╭─ Data for the task
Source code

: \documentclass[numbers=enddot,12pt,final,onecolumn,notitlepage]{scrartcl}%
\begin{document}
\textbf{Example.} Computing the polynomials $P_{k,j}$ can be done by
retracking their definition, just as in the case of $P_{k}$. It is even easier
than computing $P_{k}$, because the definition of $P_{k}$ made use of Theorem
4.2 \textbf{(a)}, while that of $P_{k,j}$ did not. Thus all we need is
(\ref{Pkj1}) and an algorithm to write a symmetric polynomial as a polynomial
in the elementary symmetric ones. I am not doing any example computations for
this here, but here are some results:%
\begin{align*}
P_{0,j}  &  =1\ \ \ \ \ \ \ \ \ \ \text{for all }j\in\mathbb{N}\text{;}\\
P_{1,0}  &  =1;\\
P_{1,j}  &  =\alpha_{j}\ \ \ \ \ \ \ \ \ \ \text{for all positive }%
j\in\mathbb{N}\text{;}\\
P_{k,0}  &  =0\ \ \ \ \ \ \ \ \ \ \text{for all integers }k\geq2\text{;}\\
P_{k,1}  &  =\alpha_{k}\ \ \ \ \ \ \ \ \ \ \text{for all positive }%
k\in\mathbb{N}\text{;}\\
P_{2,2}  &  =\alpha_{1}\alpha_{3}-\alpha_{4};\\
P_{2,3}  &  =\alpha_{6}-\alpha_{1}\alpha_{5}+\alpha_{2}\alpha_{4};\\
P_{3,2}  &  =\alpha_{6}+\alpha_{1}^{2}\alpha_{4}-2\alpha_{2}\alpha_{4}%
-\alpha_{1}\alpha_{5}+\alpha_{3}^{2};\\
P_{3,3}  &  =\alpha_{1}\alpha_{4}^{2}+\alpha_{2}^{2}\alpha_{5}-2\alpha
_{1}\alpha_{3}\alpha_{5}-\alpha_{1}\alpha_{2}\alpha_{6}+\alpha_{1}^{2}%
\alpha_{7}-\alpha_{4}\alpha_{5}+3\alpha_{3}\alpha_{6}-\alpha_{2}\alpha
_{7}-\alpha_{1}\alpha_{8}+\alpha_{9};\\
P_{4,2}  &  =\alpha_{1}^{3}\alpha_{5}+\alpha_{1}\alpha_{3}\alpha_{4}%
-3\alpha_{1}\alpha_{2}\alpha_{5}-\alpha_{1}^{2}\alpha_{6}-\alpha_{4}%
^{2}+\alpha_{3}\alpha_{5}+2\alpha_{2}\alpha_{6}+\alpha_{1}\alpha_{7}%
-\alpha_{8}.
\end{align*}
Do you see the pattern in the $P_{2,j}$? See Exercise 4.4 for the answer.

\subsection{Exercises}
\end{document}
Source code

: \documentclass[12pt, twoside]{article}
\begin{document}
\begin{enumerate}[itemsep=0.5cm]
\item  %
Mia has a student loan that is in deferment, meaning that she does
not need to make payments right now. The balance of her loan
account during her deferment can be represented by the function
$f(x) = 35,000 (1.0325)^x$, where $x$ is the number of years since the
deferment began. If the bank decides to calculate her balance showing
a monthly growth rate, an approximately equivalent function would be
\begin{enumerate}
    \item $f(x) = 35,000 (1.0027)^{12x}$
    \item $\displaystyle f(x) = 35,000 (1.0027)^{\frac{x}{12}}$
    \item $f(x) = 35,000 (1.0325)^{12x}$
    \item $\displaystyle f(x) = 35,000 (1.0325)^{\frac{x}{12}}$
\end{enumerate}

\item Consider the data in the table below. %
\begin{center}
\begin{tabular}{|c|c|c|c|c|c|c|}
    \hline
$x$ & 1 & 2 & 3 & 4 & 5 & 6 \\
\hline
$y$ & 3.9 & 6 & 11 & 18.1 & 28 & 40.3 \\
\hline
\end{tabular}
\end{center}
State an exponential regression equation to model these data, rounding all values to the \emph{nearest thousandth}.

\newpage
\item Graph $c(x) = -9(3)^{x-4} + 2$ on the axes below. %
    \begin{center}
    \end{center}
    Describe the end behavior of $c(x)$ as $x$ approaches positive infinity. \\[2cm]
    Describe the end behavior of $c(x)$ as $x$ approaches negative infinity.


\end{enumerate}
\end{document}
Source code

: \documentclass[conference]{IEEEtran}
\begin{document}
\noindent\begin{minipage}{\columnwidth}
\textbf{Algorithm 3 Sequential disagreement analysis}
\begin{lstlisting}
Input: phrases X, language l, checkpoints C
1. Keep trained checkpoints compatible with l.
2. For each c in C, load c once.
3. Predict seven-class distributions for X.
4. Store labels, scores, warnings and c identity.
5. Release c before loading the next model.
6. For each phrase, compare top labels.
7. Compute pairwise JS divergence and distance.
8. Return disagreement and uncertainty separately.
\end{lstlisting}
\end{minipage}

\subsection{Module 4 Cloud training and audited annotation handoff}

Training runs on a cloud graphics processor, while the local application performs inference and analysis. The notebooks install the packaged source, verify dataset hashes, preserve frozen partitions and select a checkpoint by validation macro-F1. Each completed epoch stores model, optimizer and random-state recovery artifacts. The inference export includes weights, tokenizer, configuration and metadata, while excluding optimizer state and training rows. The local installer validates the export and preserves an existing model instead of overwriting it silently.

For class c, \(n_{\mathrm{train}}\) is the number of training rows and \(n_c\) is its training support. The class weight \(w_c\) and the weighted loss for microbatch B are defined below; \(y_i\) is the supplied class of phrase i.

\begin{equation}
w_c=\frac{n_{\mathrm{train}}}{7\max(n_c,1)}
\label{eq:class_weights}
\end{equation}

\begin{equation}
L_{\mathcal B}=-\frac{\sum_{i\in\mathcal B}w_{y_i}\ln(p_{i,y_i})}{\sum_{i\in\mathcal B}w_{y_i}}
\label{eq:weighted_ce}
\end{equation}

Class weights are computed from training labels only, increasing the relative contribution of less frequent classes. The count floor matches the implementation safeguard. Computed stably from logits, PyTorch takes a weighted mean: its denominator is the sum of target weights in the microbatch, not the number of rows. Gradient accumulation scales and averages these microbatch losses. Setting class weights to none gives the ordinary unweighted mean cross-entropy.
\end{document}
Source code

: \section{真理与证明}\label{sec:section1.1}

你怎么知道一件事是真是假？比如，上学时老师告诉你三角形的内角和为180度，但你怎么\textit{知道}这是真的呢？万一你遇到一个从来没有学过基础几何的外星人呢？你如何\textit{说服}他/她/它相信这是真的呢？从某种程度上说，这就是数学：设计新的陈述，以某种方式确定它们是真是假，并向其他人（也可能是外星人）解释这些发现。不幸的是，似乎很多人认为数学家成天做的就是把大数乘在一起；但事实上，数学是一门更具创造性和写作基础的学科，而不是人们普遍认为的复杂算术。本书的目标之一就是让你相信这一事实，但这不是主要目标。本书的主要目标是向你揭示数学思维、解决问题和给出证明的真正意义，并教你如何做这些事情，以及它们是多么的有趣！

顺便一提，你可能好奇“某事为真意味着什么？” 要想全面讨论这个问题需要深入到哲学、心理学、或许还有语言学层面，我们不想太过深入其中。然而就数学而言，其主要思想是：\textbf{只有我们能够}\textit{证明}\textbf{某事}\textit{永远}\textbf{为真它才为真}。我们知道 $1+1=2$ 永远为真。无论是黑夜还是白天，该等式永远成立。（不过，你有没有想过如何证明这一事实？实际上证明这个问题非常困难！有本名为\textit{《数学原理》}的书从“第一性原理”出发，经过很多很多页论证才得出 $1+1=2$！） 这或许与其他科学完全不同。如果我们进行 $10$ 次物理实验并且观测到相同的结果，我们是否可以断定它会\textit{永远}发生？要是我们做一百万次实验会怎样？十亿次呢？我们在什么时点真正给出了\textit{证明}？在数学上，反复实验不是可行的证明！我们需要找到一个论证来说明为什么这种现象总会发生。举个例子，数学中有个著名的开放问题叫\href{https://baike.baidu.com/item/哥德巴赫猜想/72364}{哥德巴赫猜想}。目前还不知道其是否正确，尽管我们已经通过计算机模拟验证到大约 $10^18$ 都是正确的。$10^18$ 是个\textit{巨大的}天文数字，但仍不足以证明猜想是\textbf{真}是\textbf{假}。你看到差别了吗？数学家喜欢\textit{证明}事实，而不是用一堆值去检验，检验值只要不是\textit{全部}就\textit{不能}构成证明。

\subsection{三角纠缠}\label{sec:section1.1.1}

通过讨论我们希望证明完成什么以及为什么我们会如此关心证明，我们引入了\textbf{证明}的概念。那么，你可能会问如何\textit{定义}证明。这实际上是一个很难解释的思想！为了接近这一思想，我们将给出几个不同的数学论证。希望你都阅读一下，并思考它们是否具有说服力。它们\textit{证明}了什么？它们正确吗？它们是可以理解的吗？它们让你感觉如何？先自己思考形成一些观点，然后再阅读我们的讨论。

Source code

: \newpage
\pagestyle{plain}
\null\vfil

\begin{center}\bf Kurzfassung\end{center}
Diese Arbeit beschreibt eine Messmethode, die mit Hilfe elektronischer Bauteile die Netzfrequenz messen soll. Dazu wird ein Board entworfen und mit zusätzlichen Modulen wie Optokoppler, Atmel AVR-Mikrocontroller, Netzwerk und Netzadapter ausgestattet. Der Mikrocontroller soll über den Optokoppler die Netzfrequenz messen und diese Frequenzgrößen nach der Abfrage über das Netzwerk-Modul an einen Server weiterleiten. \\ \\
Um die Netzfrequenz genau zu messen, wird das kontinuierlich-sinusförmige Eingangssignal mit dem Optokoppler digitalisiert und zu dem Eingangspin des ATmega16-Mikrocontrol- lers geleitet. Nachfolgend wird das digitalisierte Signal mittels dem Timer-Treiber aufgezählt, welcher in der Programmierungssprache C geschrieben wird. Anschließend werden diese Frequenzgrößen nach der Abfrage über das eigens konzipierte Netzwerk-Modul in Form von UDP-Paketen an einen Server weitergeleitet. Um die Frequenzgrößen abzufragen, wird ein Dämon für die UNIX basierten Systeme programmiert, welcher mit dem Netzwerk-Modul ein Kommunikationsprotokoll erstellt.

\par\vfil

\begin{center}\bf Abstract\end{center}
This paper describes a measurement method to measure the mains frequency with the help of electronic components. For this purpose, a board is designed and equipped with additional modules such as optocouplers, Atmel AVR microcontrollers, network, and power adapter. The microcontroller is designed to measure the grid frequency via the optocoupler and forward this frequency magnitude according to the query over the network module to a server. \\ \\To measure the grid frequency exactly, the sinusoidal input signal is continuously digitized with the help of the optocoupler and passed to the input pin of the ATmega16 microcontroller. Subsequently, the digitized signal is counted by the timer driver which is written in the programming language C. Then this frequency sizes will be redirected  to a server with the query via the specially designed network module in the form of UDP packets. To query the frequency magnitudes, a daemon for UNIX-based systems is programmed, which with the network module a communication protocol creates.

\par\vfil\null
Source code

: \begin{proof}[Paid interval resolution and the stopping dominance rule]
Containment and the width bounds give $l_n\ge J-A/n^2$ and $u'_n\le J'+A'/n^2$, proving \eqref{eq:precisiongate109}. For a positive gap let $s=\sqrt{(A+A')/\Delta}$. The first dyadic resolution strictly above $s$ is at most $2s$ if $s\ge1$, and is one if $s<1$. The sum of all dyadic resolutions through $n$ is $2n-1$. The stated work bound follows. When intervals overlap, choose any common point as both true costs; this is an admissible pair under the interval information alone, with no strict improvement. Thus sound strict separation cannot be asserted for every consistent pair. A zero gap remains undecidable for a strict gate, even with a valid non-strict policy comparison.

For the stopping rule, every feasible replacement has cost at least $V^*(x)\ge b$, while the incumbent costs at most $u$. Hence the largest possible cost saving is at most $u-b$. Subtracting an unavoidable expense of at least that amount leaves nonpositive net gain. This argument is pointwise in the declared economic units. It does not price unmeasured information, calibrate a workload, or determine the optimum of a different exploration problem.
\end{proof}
╰─
Your instructions — For the word "diese", find every line in the data that holds it and copy that line.

Solution for this problem —
Diese Arbeit beschreibt eine Messmethode, die mit Hilfe elektronischer Bauteile die Netzfrequenz messen soll. Dazu wird ein Board entworfen und mit zusätzlichen Modulen wie Optokoppler, Atmel AVR-Mikrocontroller, Netzwerk und Netzadapter ausgestattet. Der Mikrocontroller soll über den Optokoppler die Netzfrequenz messen und diese Frequenzgrößen nach der Abfrage über das Netzwerk-Modul an einen Server weiterleiten. \\ \\
Um die Netzfrequenz genau zu messen, wird das kontinuierlich-sinusförmige Eingangssignal mit dem Optokoppler digitalisiert und zu dem Eingangspin des ATmega16-Mikrocontrol- lers geleitet. Nachfolgend wird das digitalisierte Signal mittels dem Timer-Treiber aufgezählt, welcher in der Programmierungssprache C geschrieben wird. Anschließend werden diese Frequenzgrößen nach der Abfrage über das eigens konzipierte Netzwerk-Modul in Form von UDP-Paketen an einen Server weitergeleitet. Um die Frequenzgrößen abzufragen, wird ein Dämon für die UNIX basierten Systeme programmiert, welcher mit dem Netzwerk-Modul ein Kommunikationsprotokoll erstellt.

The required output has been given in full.